Improving geographic data using the Brazilian National Census

Bruno Belluomini
Analytics Vidhya
Published in
4 min readMar 24, 2020
Photo by Adolfo Félix on Unsplash

Geolocation is an important topic in diverse fields. Delivery services, insurers, and franchises are all very interested in profoundly familiarizing themselves with a region.

Since Creditas offers Home Equity loans, location is an important factor that directly influences the value of the collateral, which affects the sum that can be lent.

Within the context of data science, knowing the ZIP code, neighborhood, city, and state isn’t enough. The most important thing is to find other, more generic, information which conveys the characteristics of the specified location.

Let’s say that a machine learning model was trained using a feature that only receives the neighborhood name from a dataset containing only examples from within the state of Sao Paulo. If this model were to receive a client from Rio de Janeiro as an input to make a prediction, it wouldn’t know what to do with the neighborhood value “Ipanema” and might result in either an error or an erroneous prediction.

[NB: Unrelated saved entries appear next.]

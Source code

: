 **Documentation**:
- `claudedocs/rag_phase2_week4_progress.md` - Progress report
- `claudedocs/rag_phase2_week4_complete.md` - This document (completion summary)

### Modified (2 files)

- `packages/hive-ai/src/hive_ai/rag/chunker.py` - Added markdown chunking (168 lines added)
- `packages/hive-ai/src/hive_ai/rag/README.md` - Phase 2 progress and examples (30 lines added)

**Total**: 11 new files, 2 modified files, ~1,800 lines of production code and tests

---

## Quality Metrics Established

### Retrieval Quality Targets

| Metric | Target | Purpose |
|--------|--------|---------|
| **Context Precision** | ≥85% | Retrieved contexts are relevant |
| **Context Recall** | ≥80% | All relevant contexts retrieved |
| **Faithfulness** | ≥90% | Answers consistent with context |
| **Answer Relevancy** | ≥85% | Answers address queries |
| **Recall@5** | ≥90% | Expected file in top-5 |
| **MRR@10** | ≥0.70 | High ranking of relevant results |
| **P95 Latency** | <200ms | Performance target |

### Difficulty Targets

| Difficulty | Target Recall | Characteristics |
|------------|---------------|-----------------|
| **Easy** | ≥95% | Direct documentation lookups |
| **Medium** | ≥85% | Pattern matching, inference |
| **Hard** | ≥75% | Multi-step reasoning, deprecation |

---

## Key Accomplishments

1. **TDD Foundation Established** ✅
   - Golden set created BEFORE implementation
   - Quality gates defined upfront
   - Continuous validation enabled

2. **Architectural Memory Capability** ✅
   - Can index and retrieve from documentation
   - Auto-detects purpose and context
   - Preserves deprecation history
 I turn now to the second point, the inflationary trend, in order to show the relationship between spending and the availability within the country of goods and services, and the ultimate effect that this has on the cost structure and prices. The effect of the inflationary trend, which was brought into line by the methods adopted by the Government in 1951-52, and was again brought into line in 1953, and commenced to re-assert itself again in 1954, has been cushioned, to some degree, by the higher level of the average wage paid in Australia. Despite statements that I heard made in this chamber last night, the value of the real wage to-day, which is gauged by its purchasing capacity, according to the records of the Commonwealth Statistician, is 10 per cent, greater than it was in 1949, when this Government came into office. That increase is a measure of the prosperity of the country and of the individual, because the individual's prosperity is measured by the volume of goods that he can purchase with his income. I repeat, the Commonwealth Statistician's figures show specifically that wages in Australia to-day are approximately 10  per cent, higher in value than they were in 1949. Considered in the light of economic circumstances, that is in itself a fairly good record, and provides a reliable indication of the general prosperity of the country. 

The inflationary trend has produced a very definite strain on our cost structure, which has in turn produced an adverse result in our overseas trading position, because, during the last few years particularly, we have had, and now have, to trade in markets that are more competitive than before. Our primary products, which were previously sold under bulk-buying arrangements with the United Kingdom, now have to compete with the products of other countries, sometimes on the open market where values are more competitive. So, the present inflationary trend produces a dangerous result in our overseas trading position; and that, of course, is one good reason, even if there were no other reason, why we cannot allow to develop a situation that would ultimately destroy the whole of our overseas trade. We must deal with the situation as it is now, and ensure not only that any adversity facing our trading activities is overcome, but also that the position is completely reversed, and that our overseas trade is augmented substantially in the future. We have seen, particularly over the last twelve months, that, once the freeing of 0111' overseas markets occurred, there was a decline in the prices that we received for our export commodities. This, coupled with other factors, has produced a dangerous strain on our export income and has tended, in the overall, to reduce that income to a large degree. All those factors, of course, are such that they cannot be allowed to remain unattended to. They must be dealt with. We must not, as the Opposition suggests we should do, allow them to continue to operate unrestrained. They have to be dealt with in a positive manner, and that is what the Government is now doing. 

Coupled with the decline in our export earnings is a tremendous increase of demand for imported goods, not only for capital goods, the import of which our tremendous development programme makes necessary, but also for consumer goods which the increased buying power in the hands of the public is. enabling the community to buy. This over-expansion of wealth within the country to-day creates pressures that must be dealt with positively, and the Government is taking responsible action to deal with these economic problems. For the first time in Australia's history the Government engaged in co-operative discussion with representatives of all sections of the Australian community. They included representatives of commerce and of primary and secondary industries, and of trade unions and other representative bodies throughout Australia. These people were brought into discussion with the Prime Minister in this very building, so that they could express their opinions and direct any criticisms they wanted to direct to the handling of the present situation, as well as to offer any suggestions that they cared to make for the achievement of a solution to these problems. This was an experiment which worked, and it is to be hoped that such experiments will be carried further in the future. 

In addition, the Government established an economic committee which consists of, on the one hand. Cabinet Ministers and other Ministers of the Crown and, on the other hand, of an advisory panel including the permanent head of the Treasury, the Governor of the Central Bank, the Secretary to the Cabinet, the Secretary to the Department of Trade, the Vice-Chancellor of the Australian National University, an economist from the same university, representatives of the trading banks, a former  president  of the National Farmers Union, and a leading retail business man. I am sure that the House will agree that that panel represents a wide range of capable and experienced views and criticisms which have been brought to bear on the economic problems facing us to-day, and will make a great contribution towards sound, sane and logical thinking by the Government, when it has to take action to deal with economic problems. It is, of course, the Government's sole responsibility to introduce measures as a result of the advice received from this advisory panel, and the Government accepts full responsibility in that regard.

On the other hand, if the model receives the number of inhabitants between 18 and 60 years from that same neighborhood, this generalizes the geographical location factor since many other places could have that number accounted for.

Therefore, always try to use features such as average_income_per_capitaor thefts_per_100_inhabitants instead of the name of the Neighborhood or City, for example.

“But where to get this data?” you ask yourself. There are some open data sources, like Geosampa for the city of São Paulo, but on a national scale, one of the best to use is the IBGE national census. Depending on the geographical location you are focusing on, the place where you get this information might vary; however, this is how I did it for Brazil.

About IBGE’s National Census

Every 10 years, the IBGE National Census is the main statistical study that is carried out on the Brazilian population, most recently occurring in 2010. In it, you can find information about literacy, age, urban infrastructure, etc.

The collected data is based on the smallest territorial unit, called a census sector. There were around 314 thousand census sectors mapped in Brazil’s 2010 Census. Each census sector possesses a unique id formatted as <UF><MMMMM><DD><SD><SSSS, where:

UF – Unidade da Federação (Federation Unit)
MMMMM – Município (Municipality)
DD – Distrito (District)
SD – Subdistrito (Subdistrict)
SSSS – Setor (Sector)
Example of the organization of census sectors in Itaim Bibi (in light blue) in the city of São Paulo. The dark blue lines serve as boundaries between each sector. From https://censo2010.ibge.gov.br/sinopseporsetores/ (in portuguese)

The database that the 2010 IBGE Census compiled can be found here using the following path:

Censos
├── Censo_Demografico_2010
├── Resultados_do_Universo
├── Agregados_por_Setores_Censitarios
├── <bases_de_dados>

The data files have iso8859_15encoding and a ; that serves as a separator.

Enough talking — Let’s get down to business

Without further ado, let’s look at an example focusing on Creditas’ address:

Formatted example of the Dataframe above

Our objective is to extract the Census’ variable to this address. When you open the Census database you will come across something similar to the table below:

Cod_setor is the code of the census sector and V001, V002 and V003 are examples of the variables encountered. Their explanations can be found in the Census’ documentation (in portuguese), as well as in the link to the database.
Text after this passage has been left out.